Imagine there is a dangerous person with a gun on the rampage in a community and everybody is trying to cope.
The police are gathering their officers and those with specialist training for armed situations, there may already be seriously injured people, and family and friends, held back by police cordons or in other parts of the city or New Zealand, are distraught and desperate to be with their loved ones.
In the midst of all this tension and activity is the media, some of whom are pushing for more and more information, and this intrusion may even be putting lives at risk.
And for what?
A scoop.
A journalistic coup where they can share the story with the rest of the world before others.
But where is the line between being intrusive and insensitive and simply providing stories to keep the public up to date, something we consider our right?
The intensity of the media is huge and all-consuming, and it has become more so with developing technologies.
Already, so hungry can the media beast be that some representatives will turn up at the families of victims' houses, will telephone people who are hiding in their homes from a killer who may appear at any moment, and will ask friends and family of the dead victims how they are feeling about the loss.
Well, how do you think they would feel?
But the media is a hungry beast that must be fed.
The question though, and one posed by Mr O'Brien, is how much?

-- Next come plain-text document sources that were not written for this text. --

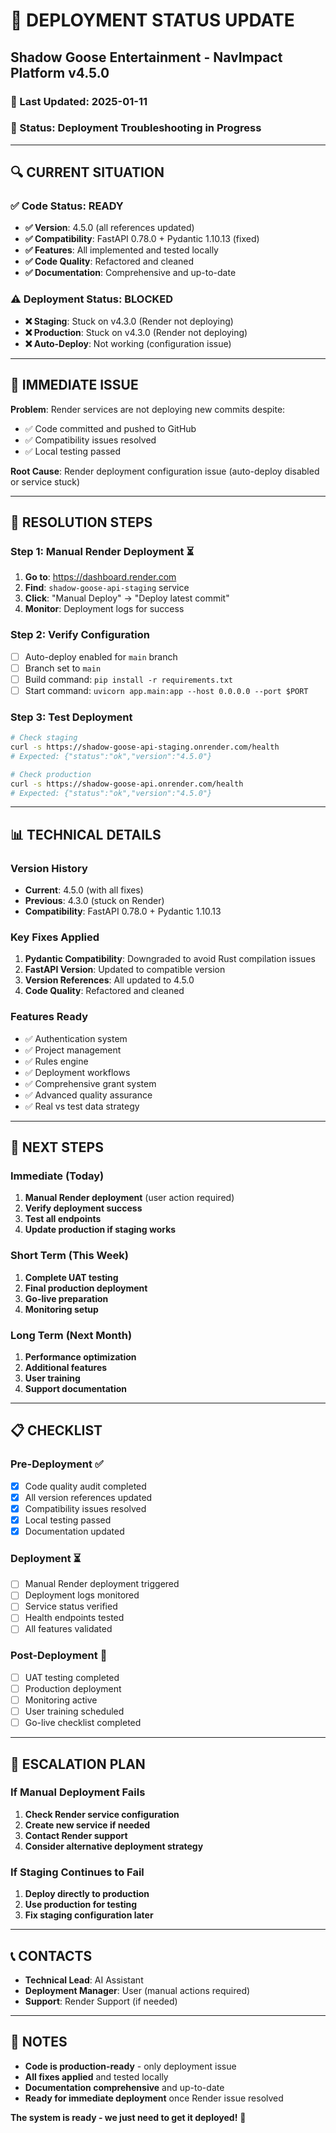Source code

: # 🚨 **DEPLOYMENT STATUS UPDATE**

## Shadow Goose Entertainment - NavImpact Platform v4.5.0

### **📅 Last Updated**: 2025-01-11

### **🔄 Status**: Deployment Troubleshooting in Progress

---

## **🔍 CURRENT SITUATION**

### **✅ Code Status: READY**

- **✅ Version**: 4.5.0 (all references updated)
- **✅ Compatibility**: FastAPI 0.78.0 + Pydantic 1.10.13 (fixed)
- **✅ Features**: All implemented and tested locally
- **✅ Code Quality**: Refactored and cleaned
- **✅ Documentation**: Comprehensive and up-to-date

### **⚠️ Deployment Status: BLOCKED**

- **❌ Staging**: Stuck on v4.3.0 (Render not deploying)
- **❌ Production**: Stuck on v4.3.0 (Render not deploying)
- **❌ Auto-Deploy**: Not working (configuration issue)

---

## **🚨 IMMEDIATE ISSUE**

**Problem**: Render services are not deploying new commits despite:

- ✅ Code committed and pushed to GitHub
- ✅ Compatibility issues resolved
- ✅ Local testing passed

**Root Cause**: Render deployment configuration issue (auto-deploy disabled or service stuck)

---

## **🔧 RESOLUTION STEPS**

### **Step 1: Manual Render Deployment** ⏳

1. **Go to**: <https://dashboard.render.com>
2. **Find**: `shadow-goose-api-staging` service
3. **Click**: "Manual Deploy" → "Deploy latest commit"
4. **Monitor**: Deployment logs for success

### **Step 2: Verify Configuration**

- [ ] Auto-deploy enabled for `main` branch
- [ ] Branch set to `main`
- [ ] Build command: `pip install -r requirements.txt`
- [ ] Start command: `uvicorn app.main:app --host 0.0.0.0 --port $PORT`

### **Step 3: Test Deployment**

```bash
# Check staging
curl -s https://shadow-goose-api-staging.onrender.com/health
# Expected: {"status":"ok","version":"4.5.0"}

# Check production
curl -s https://shadow-goose-api.onrender.com/health
# Expected: {"status":"ok","version":"4.5.0"}
```

---

## **📊 TECHNICAL DETAILS**

### **Version History**

- **Current**: 4.5.0 (with all fixes)
- **Previous**: 4.3.0 (stuck on Render)
- **Compatibility**: FastAPI 0.78.0 + Pydantic 1.10.13

### **Key Fixes Applied**

1. **Pydantic Compatibility**: Downgraded to avoid Rust compilation issues
2. **FastAPI Version**: Updated to compatible version
3. **Version References**: All updated to 4.5.0
4. **Code Quality**: Refactored and cleaned

### **Features Ready**

- ✅ Authentication system
- ✅ Project management
- ✅ Rules engine
- ✅ Deployment workflows
- ✅ Comprehensive grant system
- ✅ Advanced quality assurance
- ✅ Real vs test data strategy

---

## **🚀 NEXT STEPS**

### **Immediate (Today)**

1. **Manual Render deployment** (user action required)
2. **Verify deployment success**
3. **Test all endpoints**
4. **Update production if staging works**

### **Short Term (This Week)**

1. **Complete UAT testing**
2. **Final production deployment**
3. **Go-live preparation**
4. **Monitoring setup**

### **Long Term (Next Month)**

1. **Performance optimization**
2. **Additional features**
3. **User training**
4. **Support documentation**

---

## **📋 CHECKLIST**

### **Pre-Deployment** ✅

- [x] Code quality audit completed
- [x] All version references updated
- [x] Compatibility issues resolved
- [x] Local testing passed
- [x] Documentation updated

### **Deployment** ⏳

- [ ] Manual Render deployment triggered
- [ ] Deployment logs monitored
- [ ] Service status verified
- [ ] Health endpoints tested
- [ ] All features validated

### **Post-Deployment** 🔄

- [ ] UAT testing completed
- [ ] Production deployment
- [ ] Monitoring active
- [ ] User training scheduled
- [ ] Go-live checklist completed

---

## **🚨 ESCALATION PLAN**

### **If Manual Deployment Fails**

1. **Check Render service configuration**
2. **Create new service if needed**
3. **Contact Render support**
4. **Consider alternative deployment strategy**

### **If Staging Continues to Fail**

1. **Deploy directly to production**
2. **Use production for testing**
3. **Fix staging configuration later**

---

## **📞 CONTACTS**

- **Technical Lead**: AI Assistant
- **Deployment Manager**: User (manual actions required)
- **Support**: Render Support (if needed)

---

## **📝 NOTES**

- **Code is production-ready** - only deployment issue
- **All fixes applied** and tested locally
- **Documentation comprehensive** and up-to-date
- **Ready for immediate deployment** once Render issue resolved

**The system is ready - we just need to get it deployed!** 🚀
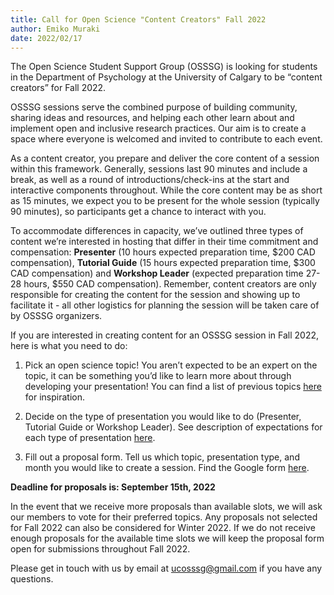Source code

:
 ```yaml
---
title: Call for Open Science "Content Creators" Fall 2022
author: Emiko Muraki
date: 2022/02/17
---
```


The Open Science Student Support Group (OSSSG) is looking for students in the Department of Psychology at the University of Calgary to be “content creators” for Fall 2022. 

OSSSG sessions serve the combined purpose of building community, sharing ideas and resources, and helping each other learn about and implement open and inclusive research practices. Our aim is to create a space where everyone is welcomed and invited to contribute to each event. 

As a content creator, you prepare and deliver the core content of a session within this framework. Generally, sessions last 90 minutes and include a break, as well as a round of introductions/check-ins at the start and interactive components throughout. While the core content may be as short as 15 minutes, we expect you to be present for the whole session (typically 90 minutes), so participants get a chance to interact with you. 

To accommodate differences in capacity, we’ve outlined three types of content we’re interested in hosting that differ in their time commitment and compensation: **Presenter** (10 hours expected preparation time, \$200 CAD compensation), **Tutorial Guide** (15 hours expected preparation time, \$300 CAD compensation) and **Workshop Leader** (expected preparation time 27-28 hours, \$550 CAD compensation). Remember, content creators are only responsible for creating the content for the session and showing up to facilitate it - all other logistics for planning the session will be taken care of by OSSSG organizers. 

If you are interested in creating content for an OSSSG session in Fall 2022, here is what you need to do: 

1. Pick an open science topic! You aren’t expected to be an expert on the topic, it can be something you’d like to learn more about through developing your presentation! You can find a list of previous topics [here](https://docs.google.com/document/d/12XhHyvYILlJuii8-XkgWUtsgAobKc6bruocxjWJPr7g/edit#heading=h.d3qx5albrhls) for inspiration. 

2. Decide on the type of presentation you would like to do (Presenter, Tutorial Guide or Workshop Leader). See description of expectations for each type of presentation [here](https://docs.google.com/document/u/0/d/1mw_KTg9AUFrvQuxhtbuR-hUrnbq4yj15NC7ONNd6lfw/edit). 

3. Fill out a proposal form. Tell us which topic, presentation type, and month you would like to create a session. Find the Google form [here](https://forms.gle/vunWCHGd4wTvbYoA7). 

**Deadline for proposals is: September 15th, 2022**

In the event that we receive more proposals than available slots, we will ask our members to vote for their preferred topics. Any proposals not selected for Fall 2022 can also be considered for Winter 2022. If we do not receive enough proposals for the available time slots we will keep the proposal form open for submissions throughout Fall 2022.

Please get in touch with us by email at <ucosssg@gmail.com> if you have any questions.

To deprive the media of food could result in false information being spread and this could have detrimental effects on court proceedings later.
There is also protocol to be followed.
Sometimes police cannot confirm information the media might know to be true.
For example, the media may ask whether a person is dead, but the police cannot confirm this until a doctor has examined the victim.
The question then still needs to be asked: What information should the media have access to and what avenues of finding out that information should be restricted or even forbidden?
Mr O'Brien's visit was funded by the New Zealand Book Council Writers in Schools Programme.
He is the author of Aramoana: Twenty-Two Hours of Terror.